Black structures the 20th century, imposed its tonality more vigorous than sad, more architectural than nocturnal, more subtle than force. «Black is like red, like green, like blue, like any other shade, black has its own light, its own half-color, its own shades; it does not make itself an absolutely opaque spot among surrounding objects; it is linked to them by reflects, by recalls, by breakings; in other words, it digs a hole in the painting» (Théophile Gauthier).

On December 6th 1946, the Maeght Gallery in Paris opens an exhibition “Black is a color”, putting together 25 still unknown works by Bonnard, Matisse, Braque, Rouault, Van Velde and other renowned artists at that time. The exhibition came with publishing of the first issue of «Derrière le miroir», (review which became legendary founded by Aimé Maeght and his publishing house «Pierre à feu»), it proclaimed also, clear and loud on the cover, that black is a color. Ornated with 6 lithographs of Geer Van Velde, Jacques Kober asserts: “Black color gives us decline, a kind of poverty. It’s a loss of balance, anappeal of air. It’s black that makes colors to keep well away from others. It’s a matter of a light beyond the light, of it’s acclimatization and that this light allows a revival, a source (My Hungers, there are an ends of black air, says Rimbaud). (…) But black color is at once an abstract notion and dangerous as far as it clears off, as well as a concrete element. Black concrete (if I can say so) can be a burning sensation or a caress, a splash. By backflash, it’s presence puts the painting all to use constructed from colors a synthesis of light and of space (colors on the canvas and not in the tube)». Using again the title «Black is a color», the Maeght Foundation will pay homage to the exhibition and to the review, both founders. It will be also an opportunity to include contemporary art from the beginning of this century, through November 5 2006.

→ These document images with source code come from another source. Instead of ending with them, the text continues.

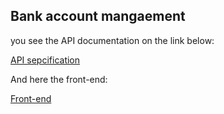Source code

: ## Bank account mangaement
 you see the API documentation on the link below:
 
[API sepcification](https://petstore.swagger.io/?url=https://raw.githubusercontent.com/Marc985/bank-app/main/Docs/bank.yml#/)

And here the front-end:

[Front-end](https://github.com/Lalaina0904/bank_app)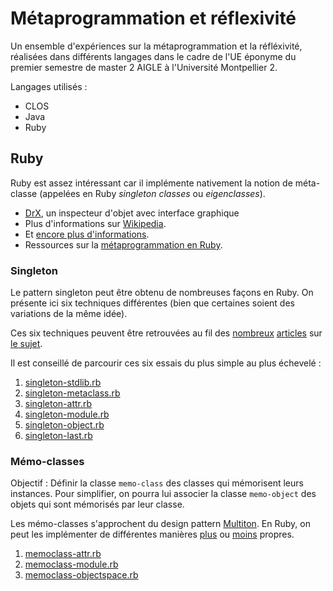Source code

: # Métaprogrammation et réflexivité #

Un ensemble d'expériences sur la métaprogrammation et la réfléxivité, réalisées dans différents langages dans le cadre de l'UE éponyme du premier semestre de master 2 AIGLE à l'Université Montpellier 2.

Langages utilisés :  
- CLOS
- Java
- Ruby

## Ruby ##

Ruby est assez intéressant car il implémente nativement la notion de méta-classe (appelées en Ruby _singleton classes_ ou _eigenclasses_).

- [DrX](http://drx.rubyforge.org/), un inspecteur d'objet avec interface graphique
- Plus d'informations sur [Wikipedia](https://en.wikipedia.org/wiki/Metaclass).
- Et [encore plus d'informations](http://madebydna.com/all/code/2011/06/24/eigenclasses-demystified.html).
- Ressources sur la [métaprogrammation en Ruby](https://github.com/geetarista/ruby-metaprogramming).

### Singleton ###

Le pattern singleton peut être obtenu de nombreuses façons en Ruby. On présente ici six techniques différentes (bien que certaines soient des variations de la même idée).

Ces six techniques peuvent être retrouvées au fil des [nombreux](https://practicingruby.com/articles/shared/jleygxejeopq) [articles](http://selfless-singleton.rickwinfrey.com/2012/12/19/singleton-pattern-metaprogramming-remix/) sur [le sujet](http://dalibornasevic.com/posts/9-ruby-singleton-pattern-again).

Il est conseillé de parcourir ces six essais du plus simple au plus échevelé :   
1. [singleton-stdlib.rb](https://github.com/ThibWeb/metaprogramming/blob/master/ruby/singleton/singleton-stdlib.rb)  
2. [singleton-metaclass.rb](https://github.com/ThibWeb/metaprogramming/blob/master/ruby/singleton/singleton-metaclass.rb)  
3. [singleton-attr.rb](https://github.com/ThibWeb/metaprogramming/blob/master/ruby/singleton/singleton-attr.rb)  
4. [singleton-module.rb](https://github.com/ThibWeb/metaprogramming/blob/master/ruby/singleton/singleton-module.rb)  
5. [singleton-object.rb](https://github.com/ThibWeb/metaprogramming/blob/master/ruby/singleton/singleton-object.rb)  
6. [singleton-last.rb](https://github.com/ThibWeb/metaprogramming/blob/master/ruby/singleton/singleton-last.rb)  

### Mémo-classes ###

Objectif : Définir la classe `memo-class` des classes qui mémorisent leurs instances. Pour simplifier, on pourra lui associer la classe `memo-object` des objets qui sont mémorisés par leur classe.

Les mémo-classes s'approchent du design pattern [Multiton](https://en.wikipedia.org/wiki/Multiton_pattern). En Ruby, on peut les implémenter de différentes manières [plus](http://www.ruby-forum.com/topic/101486) ou [moins](http://stackoverflow.com/questions/6365638/how-to-get-class-instances-in-ruby) propres.

1. [memoclass-attr.rb](https://github.com/ThibWeb/metaprogramming/blob/master/ruby/memoclass/memoclass-attr.rb)
2. [memoclass-module.rb](https://github.com/ThibWeb/metaprogramming/blob/master/ruby/memoclass/memoclass-module.rb)
3. [memoclass-objectspace.rb](https://github.com/ThibWeb/metaprogramming/blob/master/ruby/memoclass/memoclass-objectspace.rb)
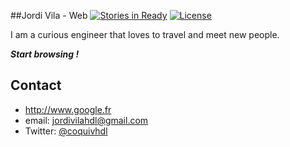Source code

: ##Jordi Vila - Web
[![Stories in Ready](https://badge.waffle.io/gocanto/gocanto-web.svg?label=ready&title=Ready)](http://waffle.io/gocanto/gocanto-web)
[![License](https://poser.pugx.org/laravel/framework/license.svg)](https://packagist.org/packages/laravel/framework)

I am a curious engineer that loves to travel and meet new people.

***Start browsing !***

## Contact
* http://www.google.fr
* email: jordivilahdl@gmail.com
* Twitter: [@coquivhdl](https://twitter.com/coquivhdl "coquivhdl on twitter")
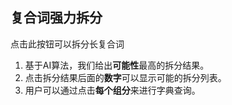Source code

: ## 复合词强力拆分

点击此按钮可以拆分长复合词
1. 基于AI算法，我们给出**可能性**最高的拆分结果。
2. 点击拆分结果后面的**数字**可以显示可能的拆分列表。
3. 用户可以通过点击**每个组分**来进行字典查询。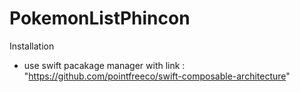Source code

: # PokemonListPhincon

Installation
- use swift pacakage manager with link : "https://github.com/pointfreeco/swift-composable-architecture"
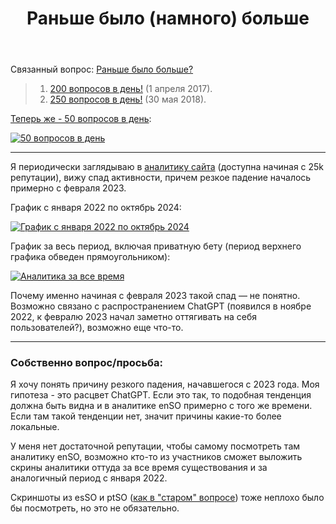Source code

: ﻿---
title: "Раньше было (намного) больше"
se.owner.user_id: 1365
se.owner.display_name: "insolor"
se.owner.link: "https://ru.meta.stackoverflow.com/users/1365/insolor"
se.link: "https://ru.meta.stackoverflow.com/questions/14381/%d0%a0%d0%b0%d0%bd%d1%8c%d1%88%d0%b5-%d0%b1%d1%8b%d0%bb%d0%be-%d0%bd%d0%b0%d0%bc%d0%bd%d0%be%d0%b3%d0%be-%d0%b1%d0%be%d0%bb%d1%8c%d1%88%d0%b5"
se.question_id: 14381
se.post_type: question
---
<p>Связанный вопрос: <a href="https://ru.meta.stackoverflow.com/q/9665/1365">Раньше было больше?</a></p>
<blockquote>
<ol>
<li><a href="https://ru.meta.stackoverflow.com/q/5030/15479">200 вопросов в день!</a> (1 апреля 2017).</li>
<li><a href="https://ru.meta.stackoverflow.com/q/7399/15479">250 вопросов в день!</a> (30 мая 2018).</li>
</ol>
</blockquote>
<p><a href="https://ru.stackoverflow.com/site-analytics">Теперь же - 50 вопросов в день</a>:</p>
<p><a href="https://i.sstatic.net/lAseWT9F.png" rel="nofollow noreferrer"><img src="https://i.sstatic.net/lAseWT9F.png" alt="50 вопросов в день" /></a></p>
<hr />
<p>Я периодически заглядываю в <a href="https://ru.stackoverflow.com/site-analytics">аналитику сайта</a> (доступна начиная с 25k репутации), вижу спад активности, причем резкое падение началось примерно с февраля 2023.</p>
<p>График с января 2022 по октябрь 2024:</p>
<p><a href="https://i.sstatic.net/0qeuWuCY.png" rel="nofollow noreferrer"><img src="https://i.sstatic.net/0qeuWuCY.png" alt="График с января 2022 по октябрь 2024" /></a></p>
<p>График за весь период, включая приватную бету (период верхнего графика обведен прямоугольником):</p>
<p><a href="https://i.sstatic.net/ETauWMZP.png" rel="nofollow noreferrer"><img src="https://i.sstatic.net/ETauWMZP.png" alt="Аналитика за все время" /></a></p>
<p>Почему именно начиная с февраля 2023 такой спад — не понятно. Возможно связано с распространением ChatGPT (появился в ноябре 2022, к февралю 2023 начал заметно оттягивать на себя пользователей?), возможно еще что-то.</p>
<hr />
<h3>Собственно вопрос/просьба:</h3>
<p>Я хочу понять причину резкого падения, начавшегося с 2023 года. Моя гипотеза - это расцвет ChatGPT. Если это так, то подобная тенденция должна быть видна и в аналитике enSO примерно с того же времени. Если там такой тенденции нет, значит причины какие-то более локальные.</p>
<p>У меня нет достаточной репутации, чтобы самому посмотреть там аналитику enSO, возможно кто-то из участников сможет выложить скрины аналитики оттуда за все время существования и за аналогичный период с января 2022.</p>
<p>Скриншоты из esSO и ptSO (<a href="https://ru.meta.stackoverflow.com/q/9665/1365">как в &quot;старом&quot; вопросе</a>) тоже неплохо было бы посмотреть, но это не обязательно.</p>
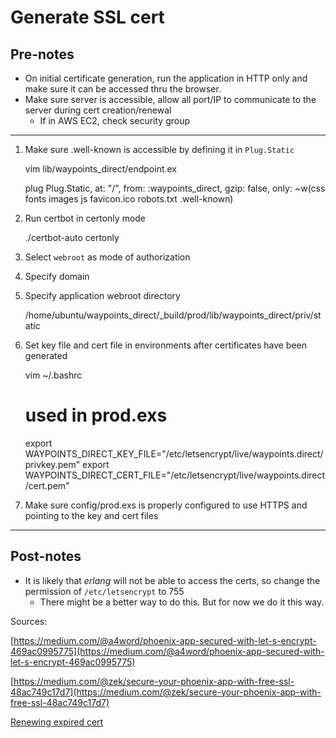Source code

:# Generate SSL cert

## Pre-notes

- On initial certificate generation, run the application in HTTP only and make sure it can be accessed thru the browser.
- Make sure server is accessible, allow all port/IP to communicate to the server during cert creation/renewal
  - If in AWS EC2, check security group

---

1. Make sure .well-known is accessible by defining it in `Plug.Static` 

    vim lib/waypoints_direct/endpoint.ex
    	
    plug Plug.Static,
        at: "/", from: :waypoints_direct, gzip: false,
        only: ~w(css fonts images js favicon.ico robots.txt .well-known)

2. Run certbot in certonly mode

    ./certbot-auto certonly

3. Select `webroot`  as mode of authorization

4. Specify domain

5. Specify application webroot directory

    /home/ubuntu/waypoints_direct/_build/prod/lib/waypoints_direct/priv/static

6. Set key file and cert file in environments after certificates have been generated

    vim ~/.bashrc
    	
    # used in prod.exs
    export WAYPOINTS_DIRECT_KEY_FILE="/etc/letsencrypt/live/waypoints.direct/privkey.pem"
    export WAYPOINTS_DIRECT_CERT_FILE="/etc/letsencrypt/live/waypoints.direct/cert.pem"

7. Make sure config/prod.exs is properly configured to use HTTPS and pointing to the key and cert files

---

## Post-notes

- It is likely that *erlang* will not be able to access the certs, so change the permission of `/etc/letsencrypt`  to 755
  - There might be a better way to do this. But for now we do it this way.

Sources:

[https://medium.com/@a4word/phoenix-app-secured-with-let-s-encrypt-469ac0995775](https://medium.com/@a4word/phoenix-app-secured-with-let-s-encrypt-469ac0995775)

[https://medium.com/@zek/secure-your-phoenix-app-with-free-ssl-48ac749c17d7](https://medium.com/@zek/secure-your-phoenix-app-with-free-ssl-48ac749c17d7)

[Renewing expired cert](./Renewing-expired-cert-56d79bd8-d396-4811-bfba-6dbb74a506a2.md)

Moreover - a successful hazard of schedule comes into it. It will be the occasion to celebrate the centenary of Aimé Maeght’s birth (1906). Geer Van Veld, Henri Matisse, Georges Braque and Pierre Bonnard will be «present» witnesses from the exhibition in 1946, Joan Miró will offer some irrepressible waves. Lucio Fontana, Olivier Debré, Simon Hantaï, Hans Hartung will scratch and will open the night of canvases. Ellsworth Kelly, Ad Reinhardt, Josef Albers and Fernand Léger, Aurélie Nemours, Barnett Newman will structure the infinite velvety texture of their dark pigments. Robert Motherwell, Willem De Kooning, Kazuo Shiraga, Bram Van Velde, Raoul Ubac, Henri Michaux, Franz Kline, Jean Dubuffet, André Masson will inscribe their gesture on matter. Alberto Burri, Richard Serra, Jannis Kounellis, Claudio Parmeggiani, Antonio Saura, Arnulf Rainer, Gerhardt Richter, Antoni Tàpies and Pierre Soulages will shed their fat and silky exhalations. Alighiero Boetti, Pol Bury, Jean Tinguely, Robert Malaval will abolish the heaviness of their materials. Bernar Venet, Christian Boltanski, Brice Marden, Allan Mc Collum, Anish Kapoor, Anselm Kiefer will mix by the mean of darkness limits between figure and shapelessnes. Sculpture and cinema won’t be left off (Tony Smith, Skoda for sculpture and Hélène Delprat, Camille Henron but also Yervant Gianikian for animated image). Finally, Nicolas Chardon, Pascal Pinaud, Mark Dion, Henri Foucauld, Pierrette Bloch, Alain Fleischer, the group BP will invent, not devoided of sense of humor, with what Jean Dubuffet noticed to tell the variations of black: «brilliance, mat, shining, polished, rough, smooth...black is an abstraction; there is no black, there are black matters”.